FARM was also responsible for an earlier series of annual conferences, named Action For Life, between 1981 and 1987, as well as two special conferences in 1991 and 1997. Between 1988 and 1996, the annual animal conferences were organized by the former National Alliance for Animal Rights.
Early years
In August 1975, Dr. Alex Hershaft became involved in the vegetarian movement after attending the World Vegetarian Congress in Orono, ME, and meeting Jay Dinshah. A year later, he founded the Vegetarian Information Service to distribute information on the benefits of a vegetarian diet.VIS also organized several conferences in DC and Pennsylvania on strategies for promoting vegetarianism.
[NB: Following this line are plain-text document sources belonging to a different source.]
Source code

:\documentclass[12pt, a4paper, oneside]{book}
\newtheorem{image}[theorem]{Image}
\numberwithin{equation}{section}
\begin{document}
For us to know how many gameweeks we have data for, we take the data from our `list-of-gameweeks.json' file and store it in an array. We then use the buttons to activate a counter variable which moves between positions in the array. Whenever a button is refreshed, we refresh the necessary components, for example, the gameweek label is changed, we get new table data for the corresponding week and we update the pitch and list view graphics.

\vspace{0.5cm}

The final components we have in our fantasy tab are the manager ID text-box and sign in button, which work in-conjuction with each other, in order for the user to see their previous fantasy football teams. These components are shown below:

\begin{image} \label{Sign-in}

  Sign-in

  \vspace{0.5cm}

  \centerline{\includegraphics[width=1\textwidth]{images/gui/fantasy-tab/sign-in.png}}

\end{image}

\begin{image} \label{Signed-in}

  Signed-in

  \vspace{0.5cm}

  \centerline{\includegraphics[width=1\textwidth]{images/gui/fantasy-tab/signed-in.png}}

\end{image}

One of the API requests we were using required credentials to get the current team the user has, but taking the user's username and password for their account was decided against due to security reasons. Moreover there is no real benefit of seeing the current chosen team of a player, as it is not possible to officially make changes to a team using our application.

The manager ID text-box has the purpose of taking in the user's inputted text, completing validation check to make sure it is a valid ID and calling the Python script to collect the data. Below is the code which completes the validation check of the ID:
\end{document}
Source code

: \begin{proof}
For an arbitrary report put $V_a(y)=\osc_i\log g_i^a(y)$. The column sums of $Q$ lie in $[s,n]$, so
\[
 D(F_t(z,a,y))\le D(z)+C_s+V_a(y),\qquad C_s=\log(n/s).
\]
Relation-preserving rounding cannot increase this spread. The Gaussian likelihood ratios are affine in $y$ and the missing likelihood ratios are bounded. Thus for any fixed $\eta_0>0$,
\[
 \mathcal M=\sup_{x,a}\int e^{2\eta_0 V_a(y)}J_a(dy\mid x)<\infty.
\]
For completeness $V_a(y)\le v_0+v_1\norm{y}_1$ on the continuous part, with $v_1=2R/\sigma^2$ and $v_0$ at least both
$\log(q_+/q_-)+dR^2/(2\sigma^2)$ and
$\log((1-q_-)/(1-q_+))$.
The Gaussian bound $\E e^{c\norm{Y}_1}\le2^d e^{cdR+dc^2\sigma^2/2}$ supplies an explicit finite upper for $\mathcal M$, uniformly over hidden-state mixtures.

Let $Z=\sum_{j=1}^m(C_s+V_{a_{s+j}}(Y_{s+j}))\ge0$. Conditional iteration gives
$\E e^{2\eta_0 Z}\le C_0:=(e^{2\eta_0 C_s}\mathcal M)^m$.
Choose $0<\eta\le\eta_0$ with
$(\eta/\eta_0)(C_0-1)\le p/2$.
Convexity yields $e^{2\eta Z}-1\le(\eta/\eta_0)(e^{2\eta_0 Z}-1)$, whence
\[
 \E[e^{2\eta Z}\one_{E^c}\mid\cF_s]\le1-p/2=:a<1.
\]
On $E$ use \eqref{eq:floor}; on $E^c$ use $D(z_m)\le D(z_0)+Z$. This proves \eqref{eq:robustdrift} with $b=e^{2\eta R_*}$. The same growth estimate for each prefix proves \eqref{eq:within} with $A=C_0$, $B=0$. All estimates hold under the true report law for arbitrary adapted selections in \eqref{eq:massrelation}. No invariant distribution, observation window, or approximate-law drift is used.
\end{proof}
Some conference participants, influenced by Peter Singer’s 1975 treatise Animal Liberation, argued that the scope of these conferences should be expanded to include animal rights.
Accordingly, in the summer of 1981, Hershaft organized Action For Life, a national conference at Cedar Crest College in Allentown, Pennsylvania, that effectively launched the U.S. animal rights movement, including People for the Ethical Treatment of Animals, the Farm Animal Reform Movement, and the since defunct Trans-Species Unlimited and Mobilization For Animals. Participants included such animal rights pioneers as Cleveland Amory, Ingrid Newkirk, Alex Pacheco, Peter Singer, Henry Spira, Gretchen Wyler, as well as radio host Thom Hartmann.
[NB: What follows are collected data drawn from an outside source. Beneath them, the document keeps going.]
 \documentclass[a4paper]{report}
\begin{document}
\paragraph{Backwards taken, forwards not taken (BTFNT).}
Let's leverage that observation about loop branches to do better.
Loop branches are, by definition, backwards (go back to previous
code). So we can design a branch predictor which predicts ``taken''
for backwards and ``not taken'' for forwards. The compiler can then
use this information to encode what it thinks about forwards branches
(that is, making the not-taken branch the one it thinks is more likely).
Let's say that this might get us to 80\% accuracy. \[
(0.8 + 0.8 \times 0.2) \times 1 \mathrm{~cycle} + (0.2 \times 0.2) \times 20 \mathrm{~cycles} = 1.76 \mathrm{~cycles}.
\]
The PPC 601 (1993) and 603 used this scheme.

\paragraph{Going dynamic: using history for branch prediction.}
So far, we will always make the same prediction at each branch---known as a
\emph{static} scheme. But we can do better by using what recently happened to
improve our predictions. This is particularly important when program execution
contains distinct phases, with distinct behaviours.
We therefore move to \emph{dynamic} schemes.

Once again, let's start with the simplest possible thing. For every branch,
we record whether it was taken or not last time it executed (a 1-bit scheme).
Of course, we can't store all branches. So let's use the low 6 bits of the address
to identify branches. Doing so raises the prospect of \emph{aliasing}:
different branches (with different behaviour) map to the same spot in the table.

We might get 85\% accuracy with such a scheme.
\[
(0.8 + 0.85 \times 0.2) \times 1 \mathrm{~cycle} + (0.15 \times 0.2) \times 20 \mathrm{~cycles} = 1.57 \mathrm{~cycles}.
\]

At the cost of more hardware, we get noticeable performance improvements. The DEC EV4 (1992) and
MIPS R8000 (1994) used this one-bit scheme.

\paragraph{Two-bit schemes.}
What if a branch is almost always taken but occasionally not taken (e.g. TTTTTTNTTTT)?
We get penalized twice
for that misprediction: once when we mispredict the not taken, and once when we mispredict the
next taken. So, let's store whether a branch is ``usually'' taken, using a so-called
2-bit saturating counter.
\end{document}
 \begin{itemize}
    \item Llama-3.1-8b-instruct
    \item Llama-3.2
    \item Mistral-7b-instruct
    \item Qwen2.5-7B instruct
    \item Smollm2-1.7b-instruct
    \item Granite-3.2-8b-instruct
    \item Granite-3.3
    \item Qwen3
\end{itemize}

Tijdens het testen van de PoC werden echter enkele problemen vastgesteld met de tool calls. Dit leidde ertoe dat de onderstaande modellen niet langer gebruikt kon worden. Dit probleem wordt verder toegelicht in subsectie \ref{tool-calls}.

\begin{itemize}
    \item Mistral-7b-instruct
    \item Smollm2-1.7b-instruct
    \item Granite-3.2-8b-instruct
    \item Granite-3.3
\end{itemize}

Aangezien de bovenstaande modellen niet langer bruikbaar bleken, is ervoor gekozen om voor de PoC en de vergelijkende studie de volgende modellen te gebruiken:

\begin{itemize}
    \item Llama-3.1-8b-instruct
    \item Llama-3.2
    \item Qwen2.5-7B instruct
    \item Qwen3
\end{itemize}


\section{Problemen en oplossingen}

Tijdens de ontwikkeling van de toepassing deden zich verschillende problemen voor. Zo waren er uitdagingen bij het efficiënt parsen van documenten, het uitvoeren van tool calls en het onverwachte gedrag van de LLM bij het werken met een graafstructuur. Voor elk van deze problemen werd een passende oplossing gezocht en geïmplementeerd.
These conferences continued for seven more years in San Francisco, Montclair, NJ, Washington, Los Angeles, Chicago, and Cambridge, MA. In 1991, FARM organized A Decade of the Animals conference in Washington, DC, to commemorate the 1981 launch.
Between 1988 and 1996, the annual conferences were taken over by Peter Link and the National Alliance for Animal Rights. In 1990, his March on Washington attracted 25,000 participants. In 1996, a similar effort led to a much smaller turnout of 3,000. The disappointment at the small turnout and allegations of financial mismanagement sent Link into exile from the animal rights movement, and he was never heard from again.
Current series
In 1997, FARM jumped in to organize a national conference in Washington to lift the disappointment of the preceding year and to signal that the animal rights movement was alive and well. With no other group stepping forward for the next two years, FARM arranged another conference in the 2000 "Millennium Madness" year. The 2001 and 2002 conferences followed, all in Washington DC.By then, West Coast animal rights activists began clamoring for moving the conference to Los Angeles. Unsure of whether the West Coast could support a conference and wary of losing the continuing interest of the Washington area, FARM organized two conferences in the summer of 2003, in both Washington and Los Angeles. The success of the latter ensured that, beginning in 2004, the annual animal right rights national conference alternated between the two cities.
In 2018, Alex Hershaft retired as Conference Chair. Former Conference Operations Director, Jen Riley, is currently named Conference Chair, working with Program Manager & Registrar, Ethan Eldreth, a Program Advisory Committee consisting of longtime movement leaders, as well as a team of managers.
Mission & Program
The annual animal rights national conference is dedicated to the vision of a world where animals are free from all forms of human exploitation. Yet, it recognizes that there are multiple paths, missions, strategies, and tactics for advancing that vision.Thus, a key mission of each conference is to provide a forum where relative merits of these paths, missions, strategies, and tactics may be discussed in an atmosphere of mutual respect. Other key missions include:
- Documenting animal abuses for food, research, amusement, and more
- Training attendees in personal growth and organizing
- Offering opportunities to network and “recharge batteries”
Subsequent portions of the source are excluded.